Hypothesis Testing

1 Hypothesis Testing

Much of classical statistics is concerned with the idea of hypothesis testing. This is a formal framework that we can use to pose questions about a variety of topics in a consistent form that lets us apply statistical techniques to make statements about how results that we've gathered relate to questions that we're interested in. If we carefully follow the rules of hypothesis testing, then we can confidently talk about the probability of events that we've observed under a variety of hypotheses, and put our faith in those hypotheses that seem the most reasonable. Central to the idea of hypothesis testing is the notion of null and alternative hypotheses. We want to present our question in the form of a statement that assumes that nothing has happened (the null hypothesis) versus a statement that describes a specific relation or condition that might better explain our data.

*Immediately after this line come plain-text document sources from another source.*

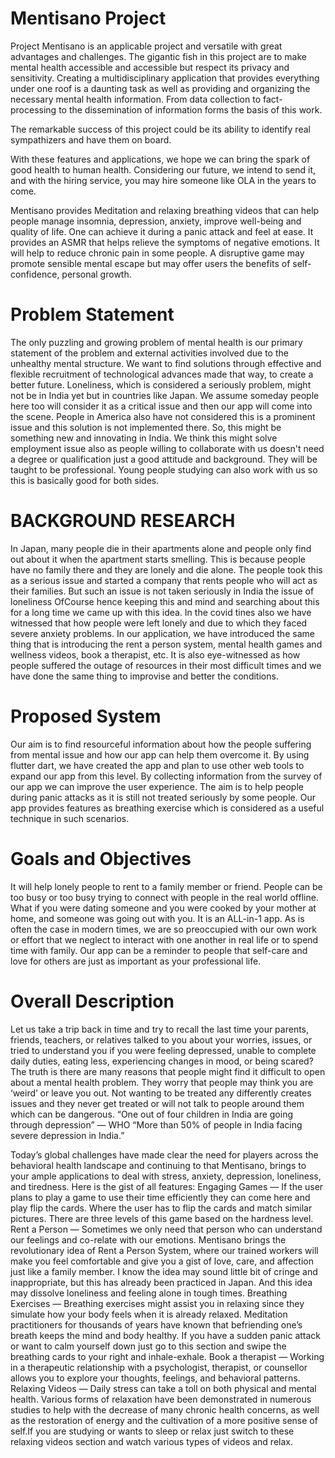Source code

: # Mentisano Project

Project Mentisano is an applicable project and versatile with great advantages and challenges. The gigantic fish in this project are to make mental health accessible and accessible but respect its privacy and sensitivity. Creating a multidisciplinary application that provides everything under one roof is a daunting task as well as providing and organizing the necessary mental health information. From data collection to fact-processing to the dissemination of information forms the basis of this work. 

The remarkable success of this project could be its ability to identify real sympathizers and have them on board. 

With these features and applications, we hope we can bring the spark of good health to human health. Considering our future, we intend to send it, and with the hiring service, you may hire someone like OLA in the years to come. 

Mentisano provides Meditation and relaxing breathing videos that can help people manage insomnia, depression, anxiety, improve well-being and quality of life. One can achieve it during a panic attack and feel at ease. It provides an ASMR that helps relieve the symptoms of negative emotions. It will help to reduce chronic pain in some people. A disruptive game may promote sensible mental escape but may offer users the benefits of self-confidence, personal growth.

# Problem Statement

The only puzzling and growing problem of mental health is our primary statement of the problem and external activities involved due to the unhealthy mental structure. We want to find solutions through effective and flexible recruitment of technological advances made that way, to create a better future. Loneliness, which is considered a seriously problem, might not be in India yet but in countries like Japan. We assume someday people here too will consider it as a critical issue and then our app will come into the scene. People in America also have not considered this is a prominent issue and this solution is not implemented there. So, this might be something new and innovating in India. We think this might solve employment issue also as people willing to collaborate with us doesn't need a degree or qualification just a good attitude and background. They will be taught to be professional. Young people studying can also work with us so this is basically good for both sides.


# BACKGROUND RESEARCH
In Japan, many people die in their apartments alone and people only find out about it when the apartment starts smelling. This is because people have no family there and they are lonely and die alone. The people took this as a serious issue and started a company that rents people who will act as their families. But such an issue is not taken seriously in India the issue of loneliness OfCourse hence keeping this and mind and searching about this for a long time we came up with this idea. In the covid tines also we have witnessed that how people were left lonely and due to which they faced severe anxiety problems. In our application, we have introduced the same thing that is introducing the rent a person system, mental health games and wellness videos, book a therapist, etc. It is also eye-witnessed as how people suffered the outage of resources in their most difficult times and we have done the same thing to improvise and better the conditions.  


# Proposed System
Our aim is to find resourceful information about how the people suffering from mental issue and how our app can help them overcome it. By using flutter dart, we have created the app and plan to use other web tools to expand our app from this level. By collecting information from the survey of our app we can improve the user experience.
The aim is to help people during panic attacks as it is still not treated seriously by some people. Our app provides features as breathing exercise which is considered as a useful technique in such scenarios. 


# Goals and Objectives
It will help lonely people to rent to a family member or friend. People can be too busy or too busy trying to connect with people in the real world offline. What if you were dating someone and you were cooked by your mother at home, and someone was going out with you. It is an ALL-in-1 app. As is often the case in modern times, we are so preoccupied with our own work or effort that we neglect to interact with one another in real life or to spend time with family. Our app can be a reminder to people that self-care and love for others are just as important as your professional life.

# Overall Description
Let us take a trip back in time and try to recall the last time your parents, friends, teachers, or relatives talked to you about your worries, issues, or tried to understand you if you were feeling depressed, unable to complete daily duties, eating less, experiencing changes in mood, or being scared?
The truth is there are many reasons that people might find it difficult to open about a mental health problem. They worry that people may think you are ‘weird’ or leave you out. Not wanting to be treated any differently creates issues and they never get treated or will not talk to people around them which can be dangerous.
“One out of four children in India are going through depression” — WHO
“More than 50% of people in India facing severe depression in India.”

Today’s global challenges have made clear the need for players across the behavioral health landscape and continuing to that Mentisano, brings to your ample applications to deal with stress, anxiety, depression, loneliness, and tiredness. Here is the gist of all features:
Engaging Games — If the user plans to play a game to use their time efficiently they can come here and play flip the cards. Where the user has to flip the cards and match similar pictures. There are three levels of this game based on the hardness level.
Rent a Person — Sometimes we only need that person who can understand our feelings and co-relate with our emotions. Mentisano brings the revolutionary idea of Rent a Person System, where our trained workers will make you feel comfortable and give you a gist of love, care, and affection just like a family member. I know the idea may sound little bit of cringe and inappropriate, but this has already been practiced in Japan. And this idea may dissolve loneliness and feeling alone in tough times.
Breathing Exercises — Breathing exercises might assist you in relaxing since they simulate how your body feels when it is already relaxed. Meditation practitioners for thousands of years have known that befriending one’s breath keeps the mind and body healthy. If you have a sudden panic attack or want to calm yourself down just go to this section and swipe the breathing cards to your right and inhale-exhale.
Book a therapist — Working in a therapeutic relationship with a psychologist, therapist, or counsellor allows you to explore your thoughts, feelings, and behavioral patterns.
Relaxing Videos — Daily stress can take a toll on both physical and mental health. Various forms of relaxation have been demonstrated in numerous studies to help with the decrease of many chronic health concerns, as well as the restoration of energy and the cultivation of a more positive sense of self.If you are studying or wants to sleep or relax just switch to these relaxing videos section and watch various types of videos and relax.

For example, suppose we've got a coin, and we want to find out if it's true, that is, if, when we flip the coin, are we as likely to see heads as we are to see tails. A null hypothesis for this situation could be

H₀: We're just as likely to get heads as tails when we flip the coin.

A suitable alternative hypothesis might be:

H_a: We're more likely to see either heads or tails when we flip the coin.

An alternative hypothesis such as this is called two-sided, since we'll reject the null hypothesis if heads are more likely or if tails are more likely. We could use a one-sided alternative hypothesis like "We're more likely to see tails than heads," but unless you've got a good reason to believe that it's absolutely impossible to see more heads than tails, we usually stick to two-sided alternative hypotheses.

Now we need to perform an experiment in order to help test our hypothesis. Obviously, tossing the coin once or twice and counting up the results won't help very much. Suppose I say that in order to test the null hypothesis that heads are just as likely as tails, I'm going to toss the coin 100 times and record the results. Carrying out this experiment, I find that I saw 55 heads and 45 tails. Can I safely say that the coin is true? Without some further guidelines, it would be very hard to say if this deviation from 50/50 really provides much evidence one way or the other. To proceed any further, we have to have some notion of what we'd expect to see in the long run if the null hypothesis was true. Then, we can come up with some rule to use in deciding if the coin is true or not, depending on how willing we are to make a mistake. Sadly, we can't make statements with complete certainty, because there's always a chance that, even if the coin was true, we'd happen to see more heads than tails, or, conversely, if the coin was weighted, we might just happen to see nearly equal numbers of heads and tails when we tossed the coin many times. The way we come up with our rule is by stating some assumptions about what we'd expect to see if the null hypothesis was true, and then making a decision rule based on those assumptions. For tossing a fair coin (which is what the null hypothesis states), most statisticians agree that the number of heads (or tails) that we would expect follows what is called a binomial distribution. This distribution takes two parameters: the theoretical probability of the event in question (let's say the event of getting a head when we toss the coin), and the number of times we toss the coin. Under the null hypothesis, the probability is .5. In R, we can see the expected probability of getting any particular number of heads if we tossed a coin 100 times by plotting the density function for the binomial distribution with parameters 100 and .5 .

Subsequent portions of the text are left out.